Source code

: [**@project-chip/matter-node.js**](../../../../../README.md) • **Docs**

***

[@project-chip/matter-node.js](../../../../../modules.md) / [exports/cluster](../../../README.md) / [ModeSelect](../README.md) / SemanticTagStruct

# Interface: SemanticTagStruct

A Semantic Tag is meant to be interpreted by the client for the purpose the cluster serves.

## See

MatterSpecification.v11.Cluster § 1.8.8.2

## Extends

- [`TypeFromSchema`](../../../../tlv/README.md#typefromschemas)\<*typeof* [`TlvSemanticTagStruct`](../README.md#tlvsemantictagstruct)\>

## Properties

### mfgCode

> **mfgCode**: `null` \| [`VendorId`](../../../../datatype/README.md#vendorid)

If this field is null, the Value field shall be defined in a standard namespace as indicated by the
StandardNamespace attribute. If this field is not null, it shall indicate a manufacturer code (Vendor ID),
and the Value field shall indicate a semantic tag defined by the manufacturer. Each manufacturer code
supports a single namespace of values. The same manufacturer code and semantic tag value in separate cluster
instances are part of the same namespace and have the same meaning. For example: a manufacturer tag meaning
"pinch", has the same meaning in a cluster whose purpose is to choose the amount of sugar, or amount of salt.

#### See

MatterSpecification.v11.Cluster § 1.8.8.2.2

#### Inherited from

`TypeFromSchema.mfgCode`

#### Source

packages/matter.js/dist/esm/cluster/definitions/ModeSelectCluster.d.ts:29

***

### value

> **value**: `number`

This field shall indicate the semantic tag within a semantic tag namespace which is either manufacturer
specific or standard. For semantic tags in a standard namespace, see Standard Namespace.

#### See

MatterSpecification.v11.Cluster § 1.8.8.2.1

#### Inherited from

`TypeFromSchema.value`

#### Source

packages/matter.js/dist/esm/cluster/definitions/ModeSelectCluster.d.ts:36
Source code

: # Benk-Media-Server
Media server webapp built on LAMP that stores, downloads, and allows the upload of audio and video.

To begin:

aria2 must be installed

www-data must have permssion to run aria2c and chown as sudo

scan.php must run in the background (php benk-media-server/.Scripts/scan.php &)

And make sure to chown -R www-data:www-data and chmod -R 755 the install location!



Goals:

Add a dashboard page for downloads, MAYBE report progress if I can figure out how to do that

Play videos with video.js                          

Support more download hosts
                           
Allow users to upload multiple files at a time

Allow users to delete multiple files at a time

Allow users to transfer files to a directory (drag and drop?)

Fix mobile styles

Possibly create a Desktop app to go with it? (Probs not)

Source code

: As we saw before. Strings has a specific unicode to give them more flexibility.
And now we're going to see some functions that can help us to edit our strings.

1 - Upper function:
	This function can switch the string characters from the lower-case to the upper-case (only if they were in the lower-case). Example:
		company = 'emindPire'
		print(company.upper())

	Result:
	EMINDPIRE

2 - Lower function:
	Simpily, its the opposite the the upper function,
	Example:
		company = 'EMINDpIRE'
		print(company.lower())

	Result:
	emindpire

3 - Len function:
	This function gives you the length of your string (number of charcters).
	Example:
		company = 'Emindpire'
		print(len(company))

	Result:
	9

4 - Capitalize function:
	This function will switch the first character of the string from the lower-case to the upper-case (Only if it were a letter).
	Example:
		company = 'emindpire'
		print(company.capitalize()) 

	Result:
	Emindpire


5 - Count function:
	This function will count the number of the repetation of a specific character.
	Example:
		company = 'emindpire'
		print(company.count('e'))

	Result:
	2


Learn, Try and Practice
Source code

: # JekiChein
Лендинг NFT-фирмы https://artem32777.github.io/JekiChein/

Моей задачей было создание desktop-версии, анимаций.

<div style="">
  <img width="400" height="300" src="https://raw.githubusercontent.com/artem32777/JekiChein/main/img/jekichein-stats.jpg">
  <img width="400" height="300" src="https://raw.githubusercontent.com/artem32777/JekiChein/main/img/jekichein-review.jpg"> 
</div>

....

About this task => Write out, unaltered, the lines from the opening of the listing through the line that includes "instances are part".

Response =>
Source code

: [**@project-chip/matter-node.js**](../../../../../README.md) • **Docs**

***

[@project-chip/matter-node.js](../../../../../modules.md) / [exports/cluster](../../../README.md) / [ModeSelect](../README.md) / SemanticTagStruct

# Interface: SemanticTagStruct

A Semantic Tag is meant to be interpreted by the client for the purpose the cluster serves.

## See

MatterSpecification.v11.Cluster § 1.8.8.2

## Extends

- [`TypeFromSchema`](../../../../tlv/README.md#typefromschemas)\<*typeof* [`TlvSemanticTagStruct`](../README.md#tlvsemantictagstruct)\>

## Properties

### mfgCode

> **mfgCode**: `null` \| [`VendorId`](../../../../datatype/README.md#vendorid)

If this field is null, the Value field shall be defined in a standard namespace as indicated by the
StandardNamespace attribute. If this field is not null, it shall indicate a manufacturer code (Vendor ID),
and the Value field shall indicate a semantic tag defined by the manufacturer. Each manufacturer code
supports a single namespace of values. The same manufacturer code and semantic tag value in separate cluster
instances are part of the same namespace and have the same meaning. For example: a manufacturer tag meaning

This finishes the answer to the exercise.